Pernyataan itu disampaikan Misbakhun saat berdialog dengan mitra SPPG se-Kabupaten Probolinggo, Jawa Timur. Menurutnya, pembenahan diperlukan karena MBG menggunakan Anggaran Pendapatan dan Belanja Negara (APBN), sehingga pelaksanaannya harus memenuhi prinsip transparansi dan akuntabilitas serta memiliki standar dan prosedur yang jelas.
"Ini kebijakan publik yang menggunakan uang negara, menggunakan APBN, sehingga tata kelolanya harus diatur, harus transparan, terbuka, dan bisa dipertanggungjawabkan dengan standar serta prosedur yang jelas," ujarnya.
Karena itu, Misbakhun meminta mitra SPPG turut mengawal proses pembenahan tata kelola yang dilakukan pemerintah sebagai bagian dari upaya memperbaiki pelaksanaan program. "Upaya-upaya perbaikan, meningkatkan standardisasi, mengubah tata kelola dan sebagainya, saya minta tolong diikuti dengan baik. Ini adalah semangat upaya perbaikan," katanya.
Ia juga meminta mitra SPPG tidak mengkhawatirkan keberlanjutan program dan tetap menjalankan pelayanan pemenuhan gizi sesuai standar yang ditetapkan. Menurutnya, mitra SPPG justru telah berjasa menyukseskan program ini.
"Bapak dan Ibu sekalian telah melakukan sebagian dari tugas mulia yang dibebankan oleh negara.

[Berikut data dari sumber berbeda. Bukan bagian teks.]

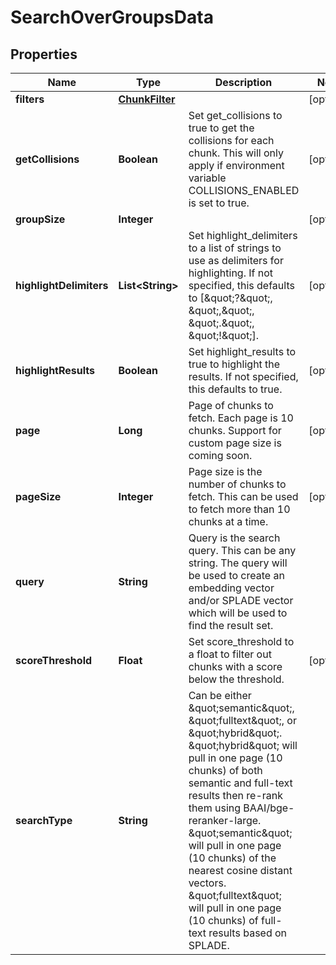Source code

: 

# SearchOverGroupsData


## Properties

| Name | Type | Description | Notes |
|------------ | ------------- | ------------- | -------------|
|**filters** | [**ChunkFilter**](ChunkFilter.md) |  |  [optional] |
|**getCollisions** | **Boolean** | Set get_collisions to true to get the collisions for each chunk. This will only apply if environment variable COLLISIONS_ENABLED is set to true. |  [optional] |
|**groupSize** | **Integer** |  |  [optional] |
|**highlightDelimiters** | **List&lt;String&gt;** | Set highlight_delimiters to a list of strings to use as delimiters for highlighting. If not specified, this defaults to [\&quot;?\&quot;, \&quot;,\&quot;, \&quot;.\&quot;, \&quot;!\&quot;]. |  [optional] |
|**highlightResults** | **Boolean** | Set highlight_results to true to highlight the results. If not specified, this defaults to true. |  [optional] |
|**page** | **Long** | Page of chunks to fetch. Each page is 10 chunks. Support for custom page size is coming soon. |  [optional] |
|**pageSize** | **Integer** | Page size is the number of chunks to fetch. This can be used to fetch more than 10 chunks at a time. |  [optional] |
|**query** | **String** | Query is the search query. This can be any string. The query will be used to create an embedding vector and/or SPLADE vector which will be used to find the result set. |  |
|**scoreThreshold** | **Float** | Set score_threshold to a float to filter out chunks with a score below the threshold. |  [optional] |
|**searchType** | **String** | Can be either \&quot;semantic\&quot;, \&quot;fulltext\&quot;, or \&quot;hybrid\&quot;. \&quot;hybrid\&quot; will pull in one page (10 chunks) of both semantic and full-text results then re-rank them using BAAI/bge-reranker-large. \&quot;semantic\&quot; will pull in one page (10 chunks) of the nearest cosine distant vectors. \&quot;fulltext\&quot; will pull in one page (10 chunks) of full-text results based on SPLADE. |  |



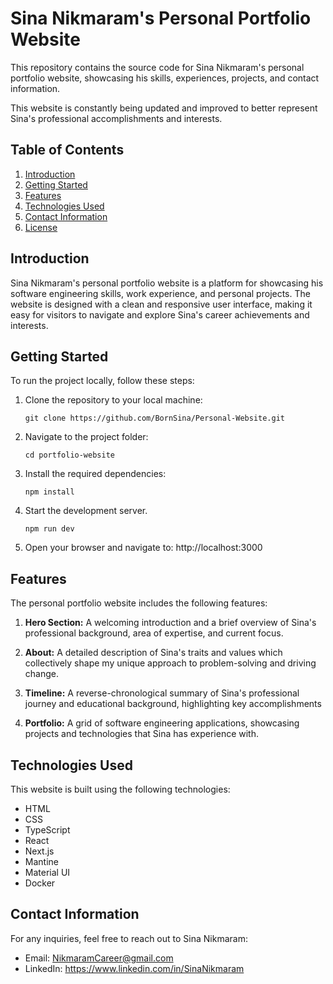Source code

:# Sina Nikmaram's Personal Portfolio Website

This repository contains the source code for Sina Nikmaram's personal portfolio website, showcasing his skills, experiences, projects, and contact information.

This website is constantly being updated and improved to better represent Sina's professional accomplishments and interests.

## Table of Contents

1. [Introduction](#introduction)
2. [Getting Started](#getting-started)
3. [Features](#features)
4. [Technologies Used](#technologies-used)
5. [Contact Information](#contact-information)
6. [License](#license)

## Introduction

Sina Nikmaram's personal portfolio website is a platform for showcasing his software engineering skills, work experience, and personal projects. The website is designed with a clean and responsive user interface, making it easy for visitors to navigate and explore Sina's career achievements and interests.

## Getting Started

To run the project locally, follow these steps:

1.  Clone the repository to your local machine:

        git clone https://github.com/BornSina/Personal-Website.git

2.  Navigate to the project folder:

        cd portfolio-website

3.  Install the required dependencies:

        npm install

4.  Start the development server.

        npm run dev

5.  Open your browser and navigate to: http://localhost:3000

## Features

The personal portfolio website includes the following features:

1. **Hero Section:** A welcoming introduction and a brief overview of Sina's professional background, area of expertise, and current focus.

2. **About:** A detailed description of Sina's traits and values which collectively shape my unique approach to problem-solving and driving change.

3. **Timeline:** A reverse-chronological summary of Sina's professional journey and educational background, highlighting key accomplishments

4. **Portfolio:** A grid of software engineering applications, showcasing projects and technologies that Sina has experience with.

## Technologies Used

This website is built using the following technologies:

- HTML
- CSS
- TypeScript
- React
- Next.js
- Mantine
- Material UI
- Docker

## Contact Information

For any inquiries, feel free to reach out to Sina Nikmaram:

- Email: NikmaramCareer@gmail.com
- LinkedIn: https://www.linkedin.com/in/SinaNikmaram
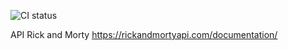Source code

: 
![CI status](https://github.com/ThyagOliveira/rick-and-morty/workflows/CI/badge.svg)


API Rick and Morty
https://rickandmortyapi.com/documentation/
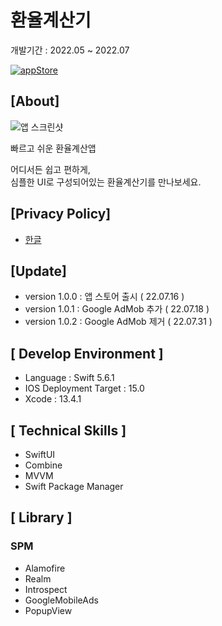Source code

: # 환율계산기

개발기간 : 2022.05 ~ 2022.07

[![appStore](https://user-images.githubusercontent.com/50910456/173174832-7d395623-ceb3-4796-b718-22e550af6934.svg)](https://apps.apple.com/app/%ED%99%98%EC%9C%A8%EA%B3%84%EC%82%B0%EA%B8%B0-%EB%B9%A0%EB%A5%B4%EA%B3%A0-%EC%89%AC%EC%9A%B4-%ED%99%98%EC%9C%A8-%EA%B3%84%EC%82%B0%EA%B8%B0/id1634926556)

## [About]

![앱 스크린샷](https://user-images.githubusercontent.com/50417461/179344993-2b404be6-23f0-400e-961b-04b23ba3f747.png)

빠르고 쉬운 환율계산앱

어디서든 쉽고 편하게,<br>
심플한 UI로 구성되어있는 환율계산기를 만나보세요.

## [Privacy Policy]
- [한글](https://github.com/honghoker/exchange_rate_calculator/blob/main/PrivacyPolicy/ko.md)

## [Update]
- version 1.0.0 : 앱 스토어 출시 ( 22.07.16 )
- version 1.0.1 : Google AdMob 추가 ( 22.07.18 )
- version 1.0.2 : Google AdMob 제거 ( 22.07.31 )


## [ Develop Environment ]
- Language : Swift 5.6.1
- IOS Deployment Target : 15.0   
- Xcode : 13.4.1

## [ Technical Skills ]
- SwiftUI
- Combine
- MVVM
- Swift Package Manager

## [ Library ]
### SPM
- Alamofire
- Realm
- Introspect
- GoogleMobileAds
- PopupView

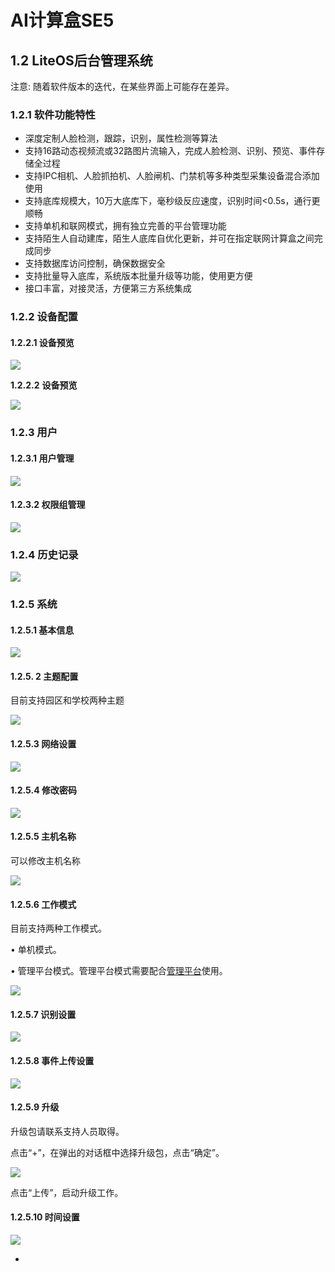 # AI计算盒SE5

## 1.2 LiteOS后台管理系统

注意: 随着软件版本的迭代，在某些界面上可能存在差异。

### 1.2.1 软件功能特性

- 深度定制人脸检测，跟踪，识别，属性检测等算法
- 支持16路动态视频流或32路图片流输入，完成人脸检测、识别、预览、事件存储全过程
- 支持IPC相机、人脸抓拍机、人脸闸机、门禁机等多种类型采集设备混合添加使用
- 支持底库规模大，10万大底库下，毫秒级反应速度，识别时间<0.5s，通行更顺畅
- 支持单机和联网模式，拥有独立完善的平台管理功能
- 支持陌生人自动建库，陌生人底库自优化更新，并可在指定联网计算盒之间完成同步
- 支持数据库访问控制，确保数据安全
- 支持批量导入底库，系统版本批量升级等功能，使用更方便
- 接口丰富，对接灵活，方便第三方系统集成

### 1.2.2 设备配置

#### **1.2.2.1** **设备预览**

![](../../../../imgs/V5R2C01_clip_image0022.jpg)

**1.2.2.2** **设备预览**

![](../../../../imgs/V5R2C01_clip_image0204.jpg)

### 1.2.3 用户

#### **1.2.3.1** **用户管理**

![](../../../../imgs/V5R2C01_clip_image0s06.jpg)

#### **1.2.3.2** **权限组管理**

![](../../../../imgs/V5R2C01_clip_image0108.jpg)

### 1.2.4 历史记录

![](../../../../imgs/V5R2C01_clip_image3010.jpg)

 

 

### 1.2.5 系统

#### 1.2.5.1 基本信息

![](../../../../imgs/V5R2C01_clip_image0012.jpg)

#### 1.2.5. 2 主题配置

目前支持园区和学校两种主题

![](../../../../imgs/V5R2C01_clip_image01014.jpg)

#### 1.2.5.3 网络设置

![](../../../../imgs/V5R2C01_clip_image016.jpg)

#### 1.2.5.4 修改密码

![](../../../../imgs/V5R2C01_clip_image01018.jpg)

#### 1.2.5.5 主机名称

可以修改主机名称

![](../../../../imgs/V5R2C01_clip_image0120.jpg)

#### 1.2.5.6 工作模式

目前支持两种工作模式。

•             单机模式。

•             管理平台模式。管理平台模式需要配合[管理平台](../../api-lie-biao/xi-tong-dui-jie-shuo-ming-shu/dui-jie-guan-li-ping-tai/README.md)使用。

![](../../../../imgs/V5R2C01_clip_image0222.jpg)

#### 1.2.5.7 识别设置

![](../../../../imgs/V5R2C01_clip_image024.jpg)

#### 1.2.5.8 事件上传设置

![](../../../../imgs/V5R2C01_clip_image0226.jpg)

#### 1.2.5.9 升级

升级包请联系支持人员取得。

点击“+”，在弹出的对话框中选择升级包，点击“确定”。

![](../../../../imgs/V5R2C01_clip_image22028.jpg)

点击“上传”，启动升级工作。

#### 1.2.5.10 时间设置

![](../../../../imgs/V5R2C01_clip_image0330.jpg)

- 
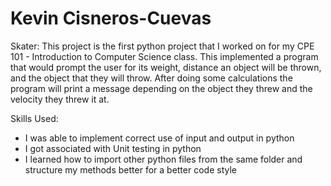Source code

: # Kevin Cisneros-Cuevas

Skater: This project is the first python project that I worked on for my CPE 101 - Introduction to Computer Science class.
This implemented a program that would prompt the user for its weight, distance an object will be thrown, and the object that
they will throw. After doing some calculations the program will print a message depending on the object they threw and the
velocity they threw it at.

Skills Used:
- I was able to implement correct use of input and output in python
- I got associated with Unit testing in python
- I learned how to import other python files from the same folder and structure my methods better for a better code style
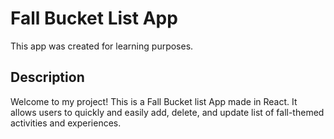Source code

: # Fall Bucket List App

This app was created for learning purposes.

## Description

Welcome to my project! This is a Fall Bucket list App made in React. It allows users to quickly and easily add, delete, and update list of fall-themed activities and experiences. 



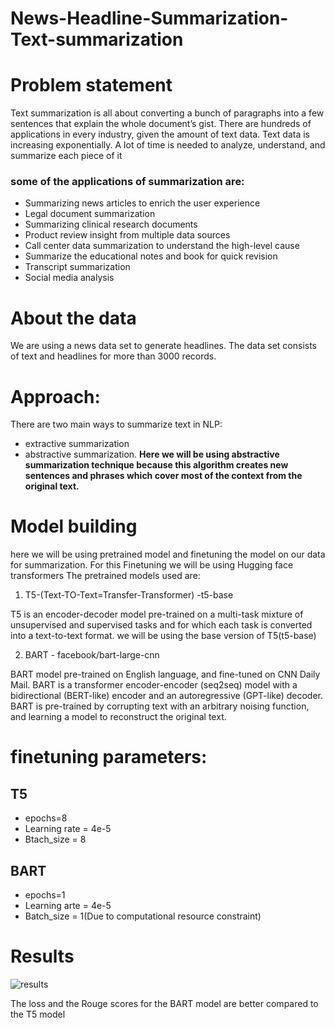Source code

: # News-Headline-Summarization-Text-summarization

# Problem statement
Text summarization is all about converting a bunch of paragraphs into a few
sentences that explain the whole document’s gist. There are hundreds of
applications in every industry, given the amount of text data. Text data is increasing
exponentially. A lot of time is needed to analyze, understand, and summarize each
piece of it

### some of the applications of summarization are:
* Summarizing news articles to enrich the user experience
* Legal document summarization
* Summarizing clinical research documents
* Product review insight from multiple data sources
* Call center data summarization to understand the high-level cause
* Summarize the educational notes and book for quick revision
* Transcript summarization
* Social media analysis

# About the data
We are using a news data set to generate headlines. The data set consists of text and
headlines for more than 3000 records.


# Approach:
There are two main ways to summarize text in NLP: 
* extractive summarization
* abstractive summarization.
**Here we will be using abstractive summarization technique because this algorithm creates new sentences and phrases which cover most of
the context from the original text.**

# Model building
here we will be using pretrained model and finetuning the model on our data for summarization.
For this Finetuning we will be using Hugging face transformers
The pretrained models used are:
1) T5-(Text-TO-Text=Transfer-Transformer) -t5-base

T5 is an encoder-decoder model pre-trained on a multi-task mixture of unsupervised and supervised tasks and for which each task is converted into a text-to-text format.
we will be using the base version of T5(t5-base)

2) BART - facebook/bart-large-cnn

BART model pre-trained on English language, and fine-tuned on CNN Daily Mail.
BART is a transformer encoder-encoder (seq2seq) model with a bidirectional (BERT-like) encoder and an autoregressive (GPT-like) decoder. 
BART is pre-trained by corrupting text with an arbitrary noising function, and learning a model to reconstruct the original text.

# finetuning parameters:
## T5
* epochs=8
* Learning rate = 4e-5
* Btach_size = 8

## BART
* epochs=1
* Learning arte = 4e-5
* Batch_size = 1(Due to computational resource constraint)

# Results
![results](https://user-images.githubusercontent.com/93460334/183608401-b3d2485c-6e6e-44e8-84f1-00d68ca3fc57.jpg)


The loss and the Rouge scores for the BART model are better compared to the T5 model
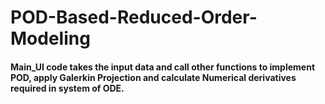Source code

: # POD-Based-Reduced-Order-Modeling

#### Main_UI code takes the input data and call other functions to implement POD, apply Galerkin Projection and calculate Numerical derivatives required in system of ODE.
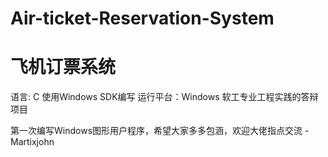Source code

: # Air-ticket-Reservation-System
# 飞机订票系统
语言: C
使用Windows SDK编写
运行平台：Windows
软工专业工程实践的答辩项目

第一次编写Windows图形用户程序，希望大家多多包涵，欢迎大佬指点交流
-Martixjohn
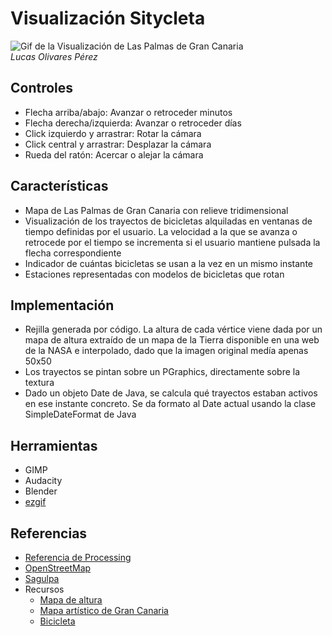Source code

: # Visualización Sitycleta
![Gif de la Visualización de Las Palmas de Gran Canaria](https://user-images.githubusercontent.com/47455265/158084070-21670f71-162c-49d7-86d1-c901621632ec.gif)
<br>*Lucas Olivares Pérez*

## Controles
- Flecha arriba/abajo: Avanzar o retroceder minutos
- Flecha derecha/izquierda: Avanzar o retroceder días
- Click izquierdo y arrastrar: Rotar la cámara
- Click central y arrastrar: Desplazar la cámara
- Rueda del ratón: Acercar o alejar la cámara

## Características
- Mapa de Las Palmas de Gran Canaria con relieve tridimensional
- Visualización de los trayectos de bicicletas alquiladas en ventanas de tiempo definidas por el usuario. La velocidad a la que se avanza o retrocede por el tiempo se incrementa si el usuario mantiene pulsada la flecha correspondiente
- Indicador de cuántas bicicletas se usan a la vez en un mismo instante
- Estaciones representadas con modelos de bicicletas que rotan

## Implementación
- Rejilla generada por código. La altura de cada vértice viene dada por un mapa de altura extraído de un mapa de la Tierra disponible en una web de la NASA e interpolado, dado que la imagen original medía apenas 50x50
- Los trayectos se pintan sobre un PGraphics, directamente sobre la textura
- Dado un objeto Date de Java, se calcula qué trayectos estaban activos en ese instante concreto. Se da formato al Date actual usando la clase SimpleDateFormat de Java

## Herramientas
- GIMP
- Audacity
- Blender
- [ezgif](https://ezgif.com)

## Referencias
- [Referencia de Processing](https://processing.org/reference/)
- [OpenStreetMap](https://www.openstreetmap.org/)
- [Sagulpa](https://www.sagulpa.com/)
- Recursos
  - [Mapa de altura](https://visibleearth.nasa.gov/images/73934/topography)
  - [Mapa artístico de Gran Canaria](https://www3.gobiernodecanarias.org/medusa/mediateca/ecoescuela/wp-content/uploads/sites/2/2013/11/21-Gran-Canaria.png)
  - [Bicicleta](https://sketchfab.com/3d-models/low-poly-bicycle-1a1751bdef69489b84fbf581c6b1a8d4)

Program ini harus kita kuatkan agar masyarakat benar-benar merasakan kehadiran negara," ucapnya.
Misbakhun pun mengapresiasi para mitra SPPG yang selama ini terlibat dalam penyediaan menu untuk MBG. Ketua Bidang Kebijakan Ekonomi di Dewan Pimpinan Pusat (DPP) Golkar itu menilai para mitra SPPG telah terlibat dalam misi besar negara untuk membentuk generasi berkecukupan gizi demi masa depan Indonesia.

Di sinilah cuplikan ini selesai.